Task details:
Once every line in the data below has been checked for "POSTROUTING", give the number of lines that hold it, and only that.

Pictures paired with source code:
-- Opening Marker --

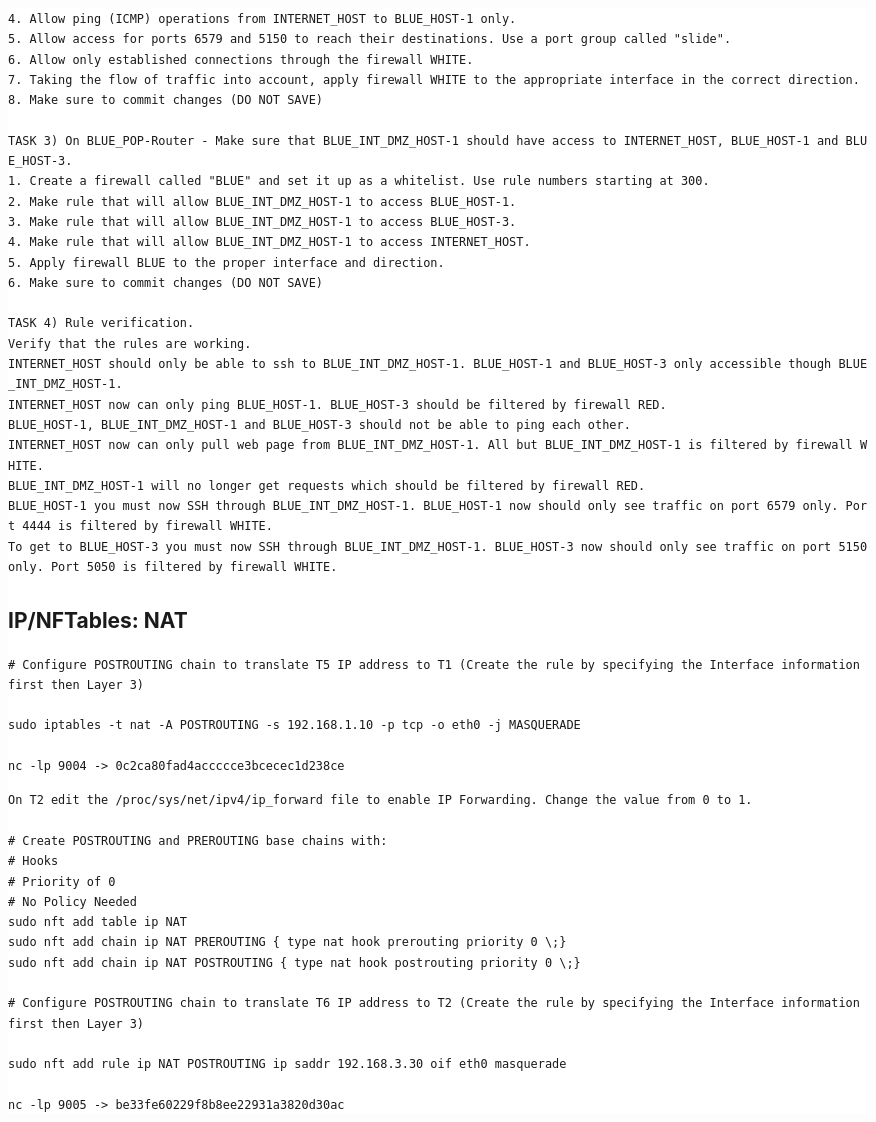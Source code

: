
 ```
4. Allow ping (ICMP) operations from INTERNET_HOST to BLUE_HOST-1 only.
5. Allow access for ports 6579 and 5150 to reach their destinations. Use a port group called "slide".
6. Allow only established connections through the firewall WHITE.
7. Taking the flow of traffic into account, apply firewall WHITE to the appropriate interface in the correct direction.
8. Make sure to commit changes (DO NOT SAVE)

TASK 3) On BLUE_POP-Router - Make sure that BLUE_INT_DMZ_HOST-1 should have access to INTERNET_HOST, BLUE_HOST-1 and BLUE_HOST-3.
1. Create a firewall called "BLUE" and set it up as a whitelist. Use rule numbers starting at 300.
2. Make rule that will allow BLUE_INT_DMZ_HOST-1 to access BLUE_HOST-1.
3. Make rule that will allow BLUE_INT_DMZ_HOST-1 to access BLUE_HOST-3.
4. Make rule that will allow BLUE_INT_DMZ_HOST-1 to access INTERNET_HOST.
5. Apply firewall BLUE to the proper interface and direction.
6. Make sure to commit changes (DO NOT SAVE)

TASK 4) Rule verification.
Verify that the rules are working.
INTERNET_HOST should only be able to ssh to BLUE_INT_DMZ_HOST-1. BLUE_HOST-1 and BLUE_HOST-3 only accessible though BLUE_INT_DMZ_HOST-1.
INTERNET_HOST now can only ping BLUE_HOST-1. BLUE_HOST-3 should be filtered by firewall RED.
BLUE_HOST-1, BLUE_INT_DMZ_HOST-1 and BLUE_HOST-3 should not be able to ping each other.
INTERNET_HOST now can only pull web page from BLUE_INT_DMZ_HOST-1. All but BLUE_INT_DMZ_HOST-1 is filtered by firewall WHITE.
BLUE_INT_DMZ_HOST-1 will no longer get requests which should be filtered by firewall RED.
BLUE_HOST-1 you must now SSH through BLUE_INT_DMZ_HOST-1. BLUE_HOST-1 now should only see traffic on port 6579 only. Port 4444 is filtered by firewall WHITE.
To get to BLUE_HOST-3 you must now SSH through BLUE_INT_DMZ_HOST-1. BLUE_HOST-3 now should only see traffic on port 5150 only. Port 5050 is filtered by firewall WHITE.
```

## IP/NFTables: NAT
```
# Configure POSTROUTING chain to translate T5 IP address to T1 (Create the rule by specifying the Interface information first then Layer 3)

sudo iptables -t nat -A POSTROUTING -s 192.168.1.10 -p tcp -o eth0 -j MASQUERADE

nc -lp 9004 -> 0c2ca80fad4accccce3bcecec1d238ce
```

```
On T2 edit the /proc/sys/net/ipv4/ip_forward file to enable IP Forwarding. Change the value from 0 to 1.

# Create POSTROUTING and PREROUTING base chains with:
# Hooks
# Priority of 0
# No Policy Needed
sudo nft add table ip NAT
sudo nft add chain ip NAT PREROUTING { type nat hook prerouting priority 0 \;}
sudo nft add chain ip NAT POSTROUTING { type nat hook postrouting priority 0 \;}

# Configure POSTROUTING chain to translate T6 IP address to T2 (Create the rule by specifying the Interface information first then Layer 3)

sudo nft add rule ip NAT POSTROUTING ip saddr 192.168.3.30 oif eth0 masquerade

nc -lp 9005 -> be33fe60229f8b8ee22931a3820d30ac
```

-- Closing Marker --

Response:
6